“Why Do We Still Estimate Linear Models and Should We Move On (to highly non-parametric models)?” with Neal Beck and Jason Guo, NYU

Event time: 
Thursday, November 2, 2017 - 12:00pm through 1:15pm
Location: 
Institution for Social and Policy Studies (PROS077 ), A002
77 Prospect Street
New Haven, CT 06511
Speaker: 
Co-authors Neal Beck, Professor of Politics and Jason Guo, Ph.D. Candidate in the Department of Politics, New York University
Event description: 

MACMILLAN-CSAP QUANTITATIVE RESEARCH METHODS WORKSHOP

Abstract: Machine learning is great for simple atheoretical predictions but is it useful in standard garden variety social science (in place of linear regression like models). Here we discuss some tools in the context of Bayesian Additive Regression Trees. We apply the method to a study of civil war outbreaks; some results are promising, others problematic.

Nathaniel Beck is Professor of Politics at NYU where he has been for the last 15 or so years. Before that he was at UCSD. His interests are in methodology and its applications wherever.

Jason Q. Guo is a PhD candidate in the Department of Politics at New York University. He studies comparative politics with a special focus on historical development of political and economic institutions. His current projects on comparative politics include the development of state capacity and the persistence and decline of political elites in historical China.
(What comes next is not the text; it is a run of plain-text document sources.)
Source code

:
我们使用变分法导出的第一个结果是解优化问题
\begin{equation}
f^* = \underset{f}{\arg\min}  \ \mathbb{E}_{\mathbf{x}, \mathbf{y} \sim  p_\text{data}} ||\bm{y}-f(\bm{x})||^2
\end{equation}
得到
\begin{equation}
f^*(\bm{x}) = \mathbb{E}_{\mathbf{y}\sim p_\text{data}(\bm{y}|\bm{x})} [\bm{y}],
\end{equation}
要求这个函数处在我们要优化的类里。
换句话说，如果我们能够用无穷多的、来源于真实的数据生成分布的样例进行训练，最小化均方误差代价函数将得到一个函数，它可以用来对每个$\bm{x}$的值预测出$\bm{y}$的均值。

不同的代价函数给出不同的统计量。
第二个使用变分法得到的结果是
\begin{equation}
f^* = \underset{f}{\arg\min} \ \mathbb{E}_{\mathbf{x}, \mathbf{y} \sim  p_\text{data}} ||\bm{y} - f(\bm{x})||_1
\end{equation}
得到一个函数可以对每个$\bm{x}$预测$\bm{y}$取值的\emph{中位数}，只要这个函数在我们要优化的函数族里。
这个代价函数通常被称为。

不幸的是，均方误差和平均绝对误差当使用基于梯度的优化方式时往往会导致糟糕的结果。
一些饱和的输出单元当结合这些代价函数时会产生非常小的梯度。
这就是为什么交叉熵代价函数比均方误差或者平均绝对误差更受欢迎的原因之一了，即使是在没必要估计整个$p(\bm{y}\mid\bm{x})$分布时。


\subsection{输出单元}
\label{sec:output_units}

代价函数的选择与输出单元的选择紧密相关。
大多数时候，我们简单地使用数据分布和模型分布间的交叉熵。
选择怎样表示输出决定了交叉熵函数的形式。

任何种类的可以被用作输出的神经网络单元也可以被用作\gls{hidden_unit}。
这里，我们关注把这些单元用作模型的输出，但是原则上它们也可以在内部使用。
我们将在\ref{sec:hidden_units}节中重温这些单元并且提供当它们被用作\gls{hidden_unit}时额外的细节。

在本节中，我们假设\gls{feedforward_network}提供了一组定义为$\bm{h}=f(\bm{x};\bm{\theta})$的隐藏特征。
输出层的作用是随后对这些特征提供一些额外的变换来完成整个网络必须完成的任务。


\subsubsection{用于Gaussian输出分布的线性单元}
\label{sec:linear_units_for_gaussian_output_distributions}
He is also interested in quantitative methodology, and is working on the application of machine learning methods in conflict prediction.

This workshop series is being sponsored by the ISPS Center for the Study of American Politics and The Whitney and Betty MacMillan Center for International and Area Studies at Yale with support from the Edward J. and Dorothy Clarke Kempf Fund.